• _What the exercise asks_
In the records below, find the line containing "From Dev To Ops" and the line containing "You can use"; please repeat exactly the lines from one to the other, both included, and nothing more.

• _Task input_
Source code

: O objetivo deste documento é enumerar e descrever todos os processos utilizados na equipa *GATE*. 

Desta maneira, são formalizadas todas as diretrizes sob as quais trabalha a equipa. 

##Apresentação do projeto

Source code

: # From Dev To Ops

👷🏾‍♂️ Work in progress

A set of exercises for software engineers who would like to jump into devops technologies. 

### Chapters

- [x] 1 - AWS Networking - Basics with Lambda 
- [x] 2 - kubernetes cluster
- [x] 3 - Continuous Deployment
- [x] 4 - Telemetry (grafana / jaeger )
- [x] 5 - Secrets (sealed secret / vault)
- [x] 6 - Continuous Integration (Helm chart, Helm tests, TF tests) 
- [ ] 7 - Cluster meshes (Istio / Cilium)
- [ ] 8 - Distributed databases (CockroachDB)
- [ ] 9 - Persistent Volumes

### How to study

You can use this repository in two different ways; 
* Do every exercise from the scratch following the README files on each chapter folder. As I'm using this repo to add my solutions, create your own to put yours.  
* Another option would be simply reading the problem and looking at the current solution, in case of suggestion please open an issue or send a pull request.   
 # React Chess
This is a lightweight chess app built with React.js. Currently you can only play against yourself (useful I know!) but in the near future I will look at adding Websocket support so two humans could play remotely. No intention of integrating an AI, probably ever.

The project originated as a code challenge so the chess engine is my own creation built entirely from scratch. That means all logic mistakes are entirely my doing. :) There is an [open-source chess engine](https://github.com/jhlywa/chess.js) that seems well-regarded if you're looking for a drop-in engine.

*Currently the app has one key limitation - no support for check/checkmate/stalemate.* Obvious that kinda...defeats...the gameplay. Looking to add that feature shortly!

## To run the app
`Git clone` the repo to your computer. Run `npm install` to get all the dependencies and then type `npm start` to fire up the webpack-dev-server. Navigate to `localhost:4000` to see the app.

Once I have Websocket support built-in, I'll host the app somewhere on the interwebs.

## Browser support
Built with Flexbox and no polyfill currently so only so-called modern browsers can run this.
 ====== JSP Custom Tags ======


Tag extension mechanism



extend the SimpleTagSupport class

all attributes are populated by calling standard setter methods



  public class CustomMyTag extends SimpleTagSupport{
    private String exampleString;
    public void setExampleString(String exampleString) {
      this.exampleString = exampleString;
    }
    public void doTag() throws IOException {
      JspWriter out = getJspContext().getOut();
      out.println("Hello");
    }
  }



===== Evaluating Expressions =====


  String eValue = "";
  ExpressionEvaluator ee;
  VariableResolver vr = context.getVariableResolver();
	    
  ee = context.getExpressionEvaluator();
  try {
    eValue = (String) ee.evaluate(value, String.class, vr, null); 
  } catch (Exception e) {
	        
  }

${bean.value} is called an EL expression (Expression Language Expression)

• _Task result_
: # From Dev To Ops

👷🏾‍♂️ Work in progress

A set of exercises for software engineers who would like to jump into devops technologies. 

### Chapters

- [x] 1 - AWS Networking - Basics with Lambda 
- [x] 2 - kubernetes cluster
- [x] 3 - Continuous Deployment
- [x] 4 - Telemetry (grafana / jaeger )
- [x] 5 - Secrets (sealed secret / vault)
- [x] 6 - Continuous Integration (Helm chart, Helm tests, TF tests) 
- [ ] 7 - Cluster meshes (Istio / Cilium)
- [ ] 8 - Distributed databases (CockroachDB)
- [ ] 9 - Persistent Volumes

### How to study

You can use this repository in two different ways; 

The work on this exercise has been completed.